▶ [Stored items]:
>>>
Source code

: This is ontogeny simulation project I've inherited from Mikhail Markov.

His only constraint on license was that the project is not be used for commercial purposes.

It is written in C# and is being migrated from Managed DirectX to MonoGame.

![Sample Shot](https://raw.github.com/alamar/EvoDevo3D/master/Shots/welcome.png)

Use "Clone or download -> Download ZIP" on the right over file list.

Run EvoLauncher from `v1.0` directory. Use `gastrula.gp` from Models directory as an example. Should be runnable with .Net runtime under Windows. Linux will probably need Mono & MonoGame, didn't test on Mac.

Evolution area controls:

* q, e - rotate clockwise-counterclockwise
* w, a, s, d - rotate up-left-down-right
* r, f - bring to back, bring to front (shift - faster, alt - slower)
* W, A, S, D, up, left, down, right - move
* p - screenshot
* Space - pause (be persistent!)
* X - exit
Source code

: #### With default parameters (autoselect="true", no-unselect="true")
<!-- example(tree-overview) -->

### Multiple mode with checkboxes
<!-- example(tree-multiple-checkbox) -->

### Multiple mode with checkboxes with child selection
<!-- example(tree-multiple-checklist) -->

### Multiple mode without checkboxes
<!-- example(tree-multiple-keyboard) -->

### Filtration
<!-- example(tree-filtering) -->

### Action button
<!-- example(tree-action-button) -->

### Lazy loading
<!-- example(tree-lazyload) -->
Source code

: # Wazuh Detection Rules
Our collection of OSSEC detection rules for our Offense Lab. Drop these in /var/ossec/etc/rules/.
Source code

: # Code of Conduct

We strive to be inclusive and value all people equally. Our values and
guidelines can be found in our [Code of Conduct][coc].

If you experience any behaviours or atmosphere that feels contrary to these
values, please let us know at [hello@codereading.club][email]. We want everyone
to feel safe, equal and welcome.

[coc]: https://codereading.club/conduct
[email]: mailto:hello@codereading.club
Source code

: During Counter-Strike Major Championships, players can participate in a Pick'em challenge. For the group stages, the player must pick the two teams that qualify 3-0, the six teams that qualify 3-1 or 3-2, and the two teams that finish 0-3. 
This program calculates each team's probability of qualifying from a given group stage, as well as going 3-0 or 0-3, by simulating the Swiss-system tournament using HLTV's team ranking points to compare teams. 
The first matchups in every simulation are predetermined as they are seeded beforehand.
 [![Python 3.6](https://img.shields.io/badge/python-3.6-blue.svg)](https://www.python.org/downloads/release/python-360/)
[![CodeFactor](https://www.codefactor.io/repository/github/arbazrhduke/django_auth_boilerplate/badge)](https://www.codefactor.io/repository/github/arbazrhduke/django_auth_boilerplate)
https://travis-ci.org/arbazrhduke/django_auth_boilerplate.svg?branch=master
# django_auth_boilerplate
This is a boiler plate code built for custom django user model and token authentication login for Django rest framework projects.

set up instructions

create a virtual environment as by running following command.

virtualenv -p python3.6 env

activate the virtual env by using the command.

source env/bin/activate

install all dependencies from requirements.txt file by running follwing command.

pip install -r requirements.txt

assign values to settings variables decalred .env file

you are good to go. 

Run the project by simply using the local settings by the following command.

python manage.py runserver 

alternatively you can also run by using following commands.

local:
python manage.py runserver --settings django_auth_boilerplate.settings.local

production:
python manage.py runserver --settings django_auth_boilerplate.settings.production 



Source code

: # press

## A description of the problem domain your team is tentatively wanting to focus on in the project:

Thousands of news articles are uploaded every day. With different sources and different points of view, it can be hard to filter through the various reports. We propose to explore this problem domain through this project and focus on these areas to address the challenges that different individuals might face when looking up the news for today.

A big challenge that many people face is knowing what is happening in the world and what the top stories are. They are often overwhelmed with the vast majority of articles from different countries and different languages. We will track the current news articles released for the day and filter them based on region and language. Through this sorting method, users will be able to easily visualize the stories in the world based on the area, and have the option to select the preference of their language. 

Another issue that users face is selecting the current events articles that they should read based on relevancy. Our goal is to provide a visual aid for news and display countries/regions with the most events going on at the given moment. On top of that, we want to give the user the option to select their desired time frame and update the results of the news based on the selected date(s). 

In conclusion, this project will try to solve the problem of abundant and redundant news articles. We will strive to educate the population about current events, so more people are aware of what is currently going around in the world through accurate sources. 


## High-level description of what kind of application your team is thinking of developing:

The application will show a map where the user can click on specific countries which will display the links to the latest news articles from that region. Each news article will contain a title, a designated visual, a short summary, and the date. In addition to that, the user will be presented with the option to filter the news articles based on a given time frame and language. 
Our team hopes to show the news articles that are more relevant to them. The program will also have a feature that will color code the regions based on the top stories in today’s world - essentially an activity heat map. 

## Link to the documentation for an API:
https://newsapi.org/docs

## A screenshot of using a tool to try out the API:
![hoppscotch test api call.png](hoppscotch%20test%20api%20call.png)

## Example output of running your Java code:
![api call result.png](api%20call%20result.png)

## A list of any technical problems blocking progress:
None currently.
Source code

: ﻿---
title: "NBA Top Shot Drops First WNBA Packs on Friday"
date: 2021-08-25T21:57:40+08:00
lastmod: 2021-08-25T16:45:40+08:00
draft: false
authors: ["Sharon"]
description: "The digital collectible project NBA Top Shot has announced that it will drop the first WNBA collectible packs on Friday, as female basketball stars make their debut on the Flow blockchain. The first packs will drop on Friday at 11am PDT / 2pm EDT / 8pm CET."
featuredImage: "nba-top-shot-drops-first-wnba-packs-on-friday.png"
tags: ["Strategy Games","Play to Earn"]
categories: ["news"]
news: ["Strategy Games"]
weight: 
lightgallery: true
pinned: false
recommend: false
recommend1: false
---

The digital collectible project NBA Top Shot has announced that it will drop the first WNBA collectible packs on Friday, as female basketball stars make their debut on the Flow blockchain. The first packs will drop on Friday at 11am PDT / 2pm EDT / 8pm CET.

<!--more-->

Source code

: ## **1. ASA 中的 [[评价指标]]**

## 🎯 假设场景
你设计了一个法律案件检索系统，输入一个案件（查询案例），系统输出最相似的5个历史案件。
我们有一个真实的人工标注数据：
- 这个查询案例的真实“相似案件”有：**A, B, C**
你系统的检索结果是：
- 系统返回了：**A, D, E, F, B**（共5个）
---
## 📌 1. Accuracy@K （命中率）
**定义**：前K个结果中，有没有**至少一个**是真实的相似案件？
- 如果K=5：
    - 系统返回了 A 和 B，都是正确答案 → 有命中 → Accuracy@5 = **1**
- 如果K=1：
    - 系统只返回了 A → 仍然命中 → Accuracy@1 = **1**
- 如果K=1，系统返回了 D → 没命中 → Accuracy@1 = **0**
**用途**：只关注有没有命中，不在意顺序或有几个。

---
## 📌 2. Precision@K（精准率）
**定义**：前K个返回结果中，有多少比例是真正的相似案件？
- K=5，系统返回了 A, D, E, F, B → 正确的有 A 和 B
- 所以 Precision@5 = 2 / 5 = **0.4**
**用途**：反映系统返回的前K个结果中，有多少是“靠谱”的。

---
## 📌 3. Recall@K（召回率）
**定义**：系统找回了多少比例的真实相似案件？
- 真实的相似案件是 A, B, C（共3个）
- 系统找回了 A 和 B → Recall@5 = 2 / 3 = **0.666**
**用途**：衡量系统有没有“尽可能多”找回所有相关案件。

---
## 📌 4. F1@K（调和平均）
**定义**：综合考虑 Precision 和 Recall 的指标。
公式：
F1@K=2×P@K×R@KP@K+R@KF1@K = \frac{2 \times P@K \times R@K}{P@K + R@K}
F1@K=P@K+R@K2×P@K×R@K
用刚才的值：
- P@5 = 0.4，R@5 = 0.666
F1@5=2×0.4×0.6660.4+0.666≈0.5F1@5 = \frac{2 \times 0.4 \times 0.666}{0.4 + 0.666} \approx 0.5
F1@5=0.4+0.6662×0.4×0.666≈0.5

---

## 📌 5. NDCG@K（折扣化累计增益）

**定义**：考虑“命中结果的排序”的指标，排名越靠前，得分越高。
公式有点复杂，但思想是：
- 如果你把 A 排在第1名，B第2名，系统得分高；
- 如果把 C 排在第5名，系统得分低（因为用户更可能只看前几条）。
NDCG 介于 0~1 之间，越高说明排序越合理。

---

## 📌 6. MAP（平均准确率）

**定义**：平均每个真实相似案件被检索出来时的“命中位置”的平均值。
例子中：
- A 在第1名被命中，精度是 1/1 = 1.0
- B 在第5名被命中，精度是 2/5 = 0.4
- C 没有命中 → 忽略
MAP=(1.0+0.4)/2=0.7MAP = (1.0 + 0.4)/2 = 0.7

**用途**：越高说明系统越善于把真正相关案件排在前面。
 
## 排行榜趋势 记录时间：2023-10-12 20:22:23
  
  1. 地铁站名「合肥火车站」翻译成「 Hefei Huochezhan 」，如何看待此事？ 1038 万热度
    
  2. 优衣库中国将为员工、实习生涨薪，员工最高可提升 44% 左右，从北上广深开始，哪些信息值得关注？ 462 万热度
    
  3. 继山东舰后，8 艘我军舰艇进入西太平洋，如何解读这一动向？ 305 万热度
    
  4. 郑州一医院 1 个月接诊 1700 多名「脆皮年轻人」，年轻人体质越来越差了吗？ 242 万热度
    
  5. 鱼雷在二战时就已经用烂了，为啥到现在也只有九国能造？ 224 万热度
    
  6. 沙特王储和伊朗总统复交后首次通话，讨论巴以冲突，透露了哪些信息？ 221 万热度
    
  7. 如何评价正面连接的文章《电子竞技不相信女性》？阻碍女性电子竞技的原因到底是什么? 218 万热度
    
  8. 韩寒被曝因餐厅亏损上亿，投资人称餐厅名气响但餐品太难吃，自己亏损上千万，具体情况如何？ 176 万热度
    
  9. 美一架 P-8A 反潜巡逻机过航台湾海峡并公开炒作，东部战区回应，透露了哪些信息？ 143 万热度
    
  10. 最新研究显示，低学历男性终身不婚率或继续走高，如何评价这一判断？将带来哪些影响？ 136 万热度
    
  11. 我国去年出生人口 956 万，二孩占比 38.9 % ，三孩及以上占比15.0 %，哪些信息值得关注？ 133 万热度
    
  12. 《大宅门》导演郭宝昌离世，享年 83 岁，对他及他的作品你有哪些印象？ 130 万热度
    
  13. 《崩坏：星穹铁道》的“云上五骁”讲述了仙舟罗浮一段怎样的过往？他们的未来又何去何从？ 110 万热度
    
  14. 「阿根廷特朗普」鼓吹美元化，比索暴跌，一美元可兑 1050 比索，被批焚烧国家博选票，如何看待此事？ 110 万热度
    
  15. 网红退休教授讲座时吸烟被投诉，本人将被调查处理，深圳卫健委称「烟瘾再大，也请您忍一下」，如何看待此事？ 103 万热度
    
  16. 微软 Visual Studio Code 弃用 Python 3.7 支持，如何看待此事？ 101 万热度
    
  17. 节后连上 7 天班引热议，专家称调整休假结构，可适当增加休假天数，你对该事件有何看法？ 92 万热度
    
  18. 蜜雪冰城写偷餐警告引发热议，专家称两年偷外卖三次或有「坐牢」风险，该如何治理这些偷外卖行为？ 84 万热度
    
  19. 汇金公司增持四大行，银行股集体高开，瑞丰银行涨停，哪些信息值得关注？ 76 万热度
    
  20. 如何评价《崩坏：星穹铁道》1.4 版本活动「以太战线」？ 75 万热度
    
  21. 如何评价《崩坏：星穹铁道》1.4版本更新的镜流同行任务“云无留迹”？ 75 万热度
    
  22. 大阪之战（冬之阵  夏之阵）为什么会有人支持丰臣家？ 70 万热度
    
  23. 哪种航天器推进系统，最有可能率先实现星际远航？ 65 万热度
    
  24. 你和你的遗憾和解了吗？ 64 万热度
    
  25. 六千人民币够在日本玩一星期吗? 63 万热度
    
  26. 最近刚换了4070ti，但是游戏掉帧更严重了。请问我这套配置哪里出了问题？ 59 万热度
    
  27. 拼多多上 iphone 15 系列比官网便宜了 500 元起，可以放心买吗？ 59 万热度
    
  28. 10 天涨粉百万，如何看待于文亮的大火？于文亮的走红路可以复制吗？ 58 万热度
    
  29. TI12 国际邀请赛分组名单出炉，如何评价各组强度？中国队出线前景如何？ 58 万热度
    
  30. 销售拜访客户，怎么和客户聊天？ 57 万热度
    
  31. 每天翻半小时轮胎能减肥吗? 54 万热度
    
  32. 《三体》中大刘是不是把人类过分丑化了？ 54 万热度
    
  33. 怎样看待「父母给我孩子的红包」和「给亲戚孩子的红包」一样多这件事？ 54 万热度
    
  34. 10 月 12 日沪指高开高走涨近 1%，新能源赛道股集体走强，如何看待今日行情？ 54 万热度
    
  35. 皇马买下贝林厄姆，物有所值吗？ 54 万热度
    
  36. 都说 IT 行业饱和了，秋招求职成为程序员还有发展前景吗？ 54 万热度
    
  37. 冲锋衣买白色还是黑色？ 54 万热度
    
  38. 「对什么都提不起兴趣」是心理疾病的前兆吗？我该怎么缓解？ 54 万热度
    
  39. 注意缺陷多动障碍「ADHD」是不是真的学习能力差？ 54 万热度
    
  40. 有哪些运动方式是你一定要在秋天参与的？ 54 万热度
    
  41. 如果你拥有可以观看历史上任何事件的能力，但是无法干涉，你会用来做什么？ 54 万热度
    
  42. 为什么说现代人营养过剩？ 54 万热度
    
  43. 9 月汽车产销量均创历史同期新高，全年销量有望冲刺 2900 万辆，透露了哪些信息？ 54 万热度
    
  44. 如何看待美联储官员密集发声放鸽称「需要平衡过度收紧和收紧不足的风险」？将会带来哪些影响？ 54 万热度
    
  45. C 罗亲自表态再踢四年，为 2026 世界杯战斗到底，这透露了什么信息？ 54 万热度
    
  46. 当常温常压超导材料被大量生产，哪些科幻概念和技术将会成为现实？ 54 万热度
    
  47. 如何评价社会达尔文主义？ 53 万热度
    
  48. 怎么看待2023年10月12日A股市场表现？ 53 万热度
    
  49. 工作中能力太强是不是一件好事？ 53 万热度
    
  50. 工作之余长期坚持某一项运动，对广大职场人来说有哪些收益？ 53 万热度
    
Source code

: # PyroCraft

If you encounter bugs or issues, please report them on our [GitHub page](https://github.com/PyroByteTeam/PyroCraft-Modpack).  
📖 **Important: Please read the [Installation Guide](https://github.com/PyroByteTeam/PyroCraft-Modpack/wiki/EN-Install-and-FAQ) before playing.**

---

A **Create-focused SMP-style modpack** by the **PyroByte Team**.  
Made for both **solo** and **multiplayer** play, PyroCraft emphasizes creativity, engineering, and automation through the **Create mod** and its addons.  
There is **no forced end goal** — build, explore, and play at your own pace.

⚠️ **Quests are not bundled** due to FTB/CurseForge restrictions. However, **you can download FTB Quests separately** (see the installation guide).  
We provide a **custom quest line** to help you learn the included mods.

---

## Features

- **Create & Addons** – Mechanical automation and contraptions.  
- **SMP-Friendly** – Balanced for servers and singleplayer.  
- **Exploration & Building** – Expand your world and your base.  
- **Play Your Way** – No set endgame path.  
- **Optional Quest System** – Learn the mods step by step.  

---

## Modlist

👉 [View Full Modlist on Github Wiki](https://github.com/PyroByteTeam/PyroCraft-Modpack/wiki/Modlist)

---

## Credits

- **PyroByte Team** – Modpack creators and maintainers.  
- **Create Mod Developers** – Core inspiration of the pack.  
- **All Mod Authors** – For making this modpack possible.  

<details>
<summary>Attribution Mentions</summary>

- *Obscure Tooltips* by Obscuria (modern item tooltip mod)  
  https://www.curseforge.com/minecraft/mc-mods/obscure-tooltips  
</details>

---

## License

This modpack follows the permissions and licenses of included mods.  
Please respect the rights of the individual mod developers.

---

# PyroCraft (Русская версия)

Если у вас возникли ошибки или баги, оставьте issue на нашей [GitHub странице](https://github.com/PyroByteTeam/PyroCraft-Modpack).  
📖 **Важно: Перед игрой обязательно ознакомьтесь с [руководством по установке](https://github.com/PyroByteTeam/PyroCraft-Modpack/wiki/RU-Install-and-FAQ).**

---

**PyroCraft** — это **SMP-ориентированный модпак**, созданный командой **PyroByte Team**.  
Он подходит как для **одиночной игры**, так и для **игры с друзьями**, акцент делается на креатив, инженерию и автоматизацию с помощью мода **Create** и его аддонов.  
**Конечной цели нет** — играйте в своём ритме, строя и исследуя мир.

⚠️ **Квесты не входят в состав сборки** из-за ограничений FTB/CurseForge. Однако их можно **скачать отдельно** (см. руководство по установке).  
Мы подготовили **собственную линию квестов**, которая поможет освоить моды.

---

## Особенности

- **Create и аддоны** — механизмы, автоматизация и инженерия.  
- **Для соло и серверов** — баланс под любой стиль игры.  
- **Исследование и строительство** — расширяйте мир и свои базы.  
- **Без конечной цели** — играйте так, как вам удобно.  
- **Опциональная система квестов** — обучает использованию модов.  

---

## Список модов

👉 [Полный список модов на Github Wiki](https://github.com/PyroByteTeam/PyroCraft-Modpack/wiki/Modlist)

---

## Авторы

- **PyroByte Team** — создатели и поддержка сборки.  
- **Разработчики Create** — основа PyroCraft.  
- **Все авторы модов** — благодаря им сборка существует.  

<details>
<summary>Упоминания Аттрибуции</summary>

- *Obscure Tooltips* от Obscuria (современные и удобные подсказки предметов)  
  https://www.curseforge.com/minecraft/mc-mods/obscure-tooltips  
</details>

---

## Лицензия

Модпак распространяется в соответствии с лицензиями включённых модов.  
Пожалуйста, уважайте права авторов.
<<<
▶ [TASK ITEM]: Reproduce exactly the section above that begins at the line containing "- 如果K=1，系统返回了 D → 没命中 → Accuracy@1 = **0**" and ends at the line containing "- 系统找回了 A 和 B → Recall@5 = 2 / 3 = **0.666**", leaving out all other lines.

▶ [SOLUTION]:
- 如果K=1，系统返回了 D → 没命中 → Accuracy@1 = **0**
**用途**：只关注有没有命中，不在意顺序或有几个。

---
## 📌 2. Precision@K（精准率）
**定义**：前K个返回结果中，有多少比例是真正的相似案件？
- K=5，系统返回了 A, D, E, F, B → 正确的有 A 和 B
- 所以 Precision@5 = 2 / 5 = **0.4**
**用途**：反映系统返回的前K个结果中，有多少是“靠谱”的。

---
## 📌 3. Recall@K（召回率）
**定义**：系统找回了多少比例的真实相似案件？
- 真实的相似案件是 A, B, C（共3个）
- 系统找回了 A 和 B → Recall@5 = 2 / 3 = **0.666**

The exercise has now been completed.